Games, timers and recollection

Screenshot Sims 2

A certain discontent, or at least lack of joy, when playing games for a while.

With my renewed attempt to tell the story of the simulated neighborhood of Micropolis, I have once again encountered a peculiar experience I have written about before: When I spend too much time in a game, I experience a general feeling of discontent, restlessness, even irritation. This does not seem to be related to what actually happens in the game. It may seem reasonable to get a little upset if I play a superhero game and suddenly a bunch of villains ambush me. But I get the same feeling, if not more so and sooner, from watching my small computer people go to work, come home from work, cook dinner, play the piano all night and feel lonely because they have prioritized the piano over their friends, with no help from me by the way.

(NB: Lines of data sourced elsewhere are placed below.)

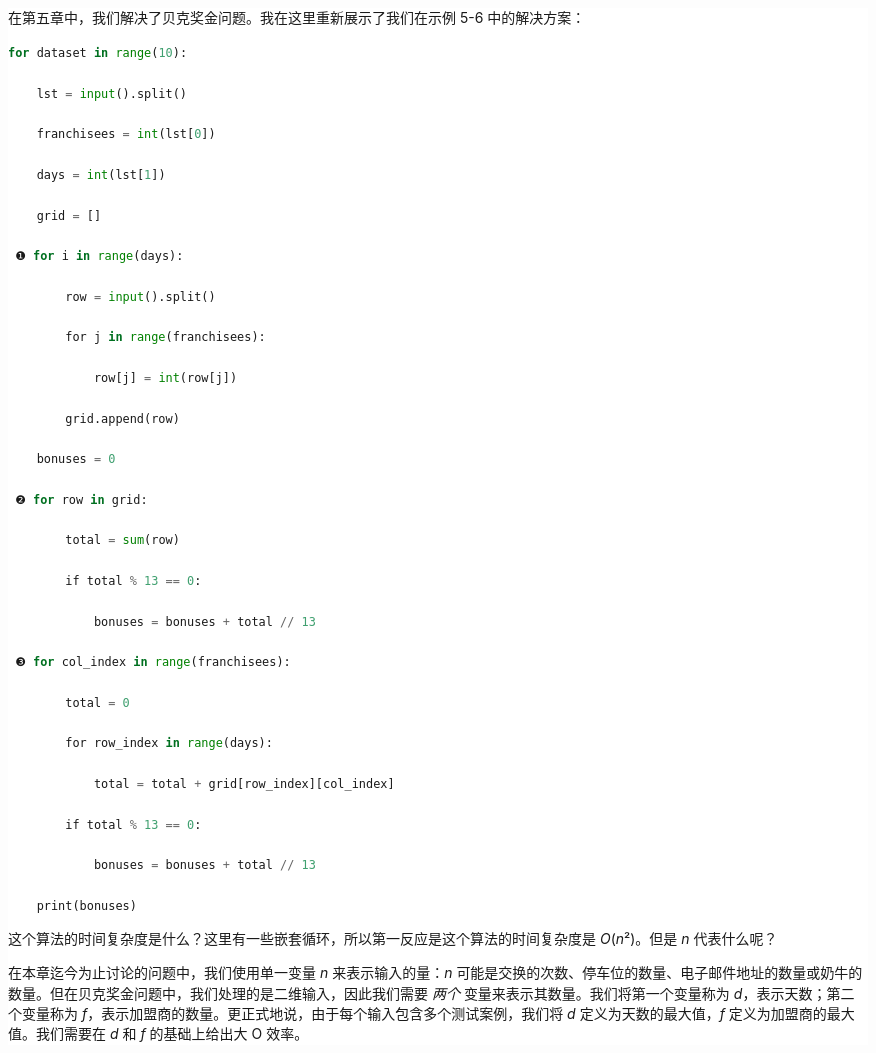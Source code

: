 在第五章中，我们解决了贝克奖金问题。我在这里重新展示了我们在示例 5-6 中的解决方案：

```py
for dataset in range(10):

    lst = input().split()

    franchisees = int(lst[0])

    days = int(lst[1])

    grid = []

 ❶ for i in range(days):

        row = input().split()

        for j in range(franchisees):

            row[j] = int(row[j])

        grid.append(row)

    bonuses = 0

 ❷ for row in grid:

        total = sum(row)

        if total % 13 == 0:

            bonuses = bonuses + total // 13

 ❸ for col_index in range(franchisees):

        total = 0

        for row_index in range(days):

            total = total + grid[row_index][col_index]

        if total % 13 == 0:

            bonuses = bonuses + total // 13

    print(bonuses)
```

这个算法的时间复杂度是什么？这里有一些嵌套循环，所以第一反应是这个算法的时间复杂度是 *O*(*n*²)。但是 *n* 代表什么呢？

在本章迄今为止讨论的问题中，我们使用单一变量 *n* 来表示输入的量：*n* 可能是交换的次数、停车位的数量、电子邮件地址的数量或奶牛的数量。但在贝克奖金问题中，我们处理的是二维输入，因此我们需要 *两个* 变量来表示其数量。我们将第一个变量称为 *d*，表示天数；第二个变量称为 *f*，表示加盟商的数量。更正式地说，由于每个输入包含多个测试案例，我们将 *d* 定义为天数的最大值，*f* 定义为加盟商的最大值。我们需要在 *d* 和 *f* 的基础上给出大 O 效率。
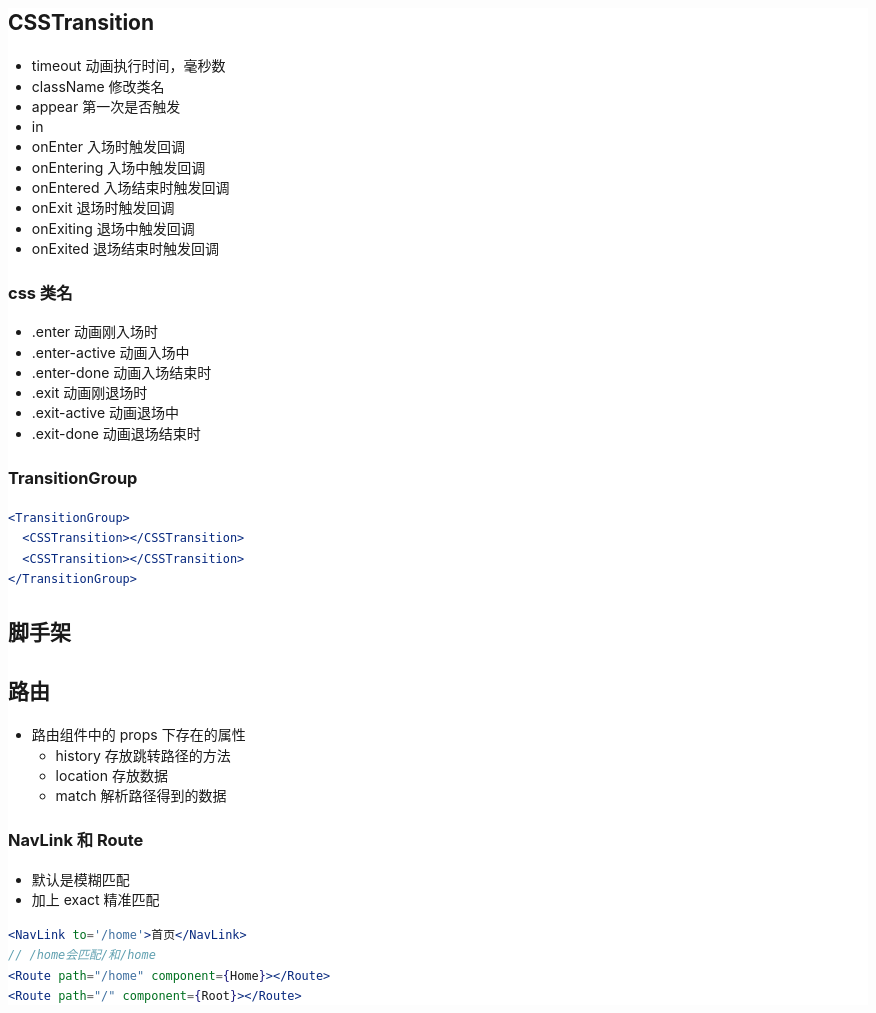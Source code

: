 ## CSSTransition

- timeout 动画执行时间，毫秒数
- className 修改类名
- appear 第一次是否触发
- in
- onEnter 入场时触发回调
- onEntering 入场中触发回调
- onEntered 入场结束时触发回调
- onExit 退场时触发回调
- onExiting 退场中触发回调
- onExited 退场结束时触发回调

### css 类名

- .enter 动画刚入场时
- .enter-active 动画入场中
- .enter-done 动画入场结束时
- .exit 动画刚退场时
- .exit-active 动画退场中
- .exit-done 动画退场结束时

### TransitionGroup

```jsx
<TransitionGroup>
  <CSSTransition></CSSTransition>
  <CSSTransition></CSSTransition>
</TransitionGroup>
```

## 脚手架

## 路由

- 路由组件中的 props 下存在的属性
  - history 存放跳转路径的方法
  - location 存放数据
  - match 解析路径得到的数据

### NavLink 和 Route

- 默认是模糊匹配
- 加上 exact 精准匹配

```jsx
<NavLink to='/home'>首页</NavLink>
// /home会匹配/和/home
<Route path="/home" component={Home}></Route>
<Route path="/" component={Root}></Route>
```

So I have been thinking that perhaps I should start a timer when I begin playing, and stop after one hour or half an hour – this will take some experimenting to find a reasonable value. The idea is to get out of there before the discontent sets in. I have mentioned my suspicions that the problem may be of a spiritual or metaphysical nature: That spending too much time in a lower-dimensional world, one less real than me, causes some kind of “essence leak” or something that diminishes me. But that is just a vague hypothesis. It is based on the polar opposition from spiritual practice, which is not fun but ultimately satisfying, whereas for gaming the opposite is true. That is not to say that gaming is evil – and especially when there is a noble purpose to it. But in terms of effect on my soul, I think there may be some negative effects. Interestingly there seems to elapse a certain amount of time before this feeling of discontent sets in.

One of the saints I read during the past year repeatedly used the word “recollection”, which is an interesting noun. It seems to refer to a kind of spiritual concentration that is basically remembering to be present. Perhaps I have misunderstood this, but the voice in my heart seems to like this idea, that staying too long in lower worlds – games, movies, daydreams – unravels my recollection, my experience of united presence in the face of higher reality.

There are times when I suspect that the so-called “real life” is itself a lower reality, not in the Matrix sense of virtual reality but in a spiritual sense, that the home of the soul is actually higher up, and that a certain amount of discontent is unavoidable if one accepts this life on earth as one’s home. The Buddha’s primary revelation – often translated as “life is suffering” – could refer to just this opening toward discontent that comes from living below one’s home reality. But is this the same for all of us? I do not know.

Anyway, it is time to experiment with a timer, I think, and report back to you. If I never do, I probably found it too cumbersome and forgot the whole thing.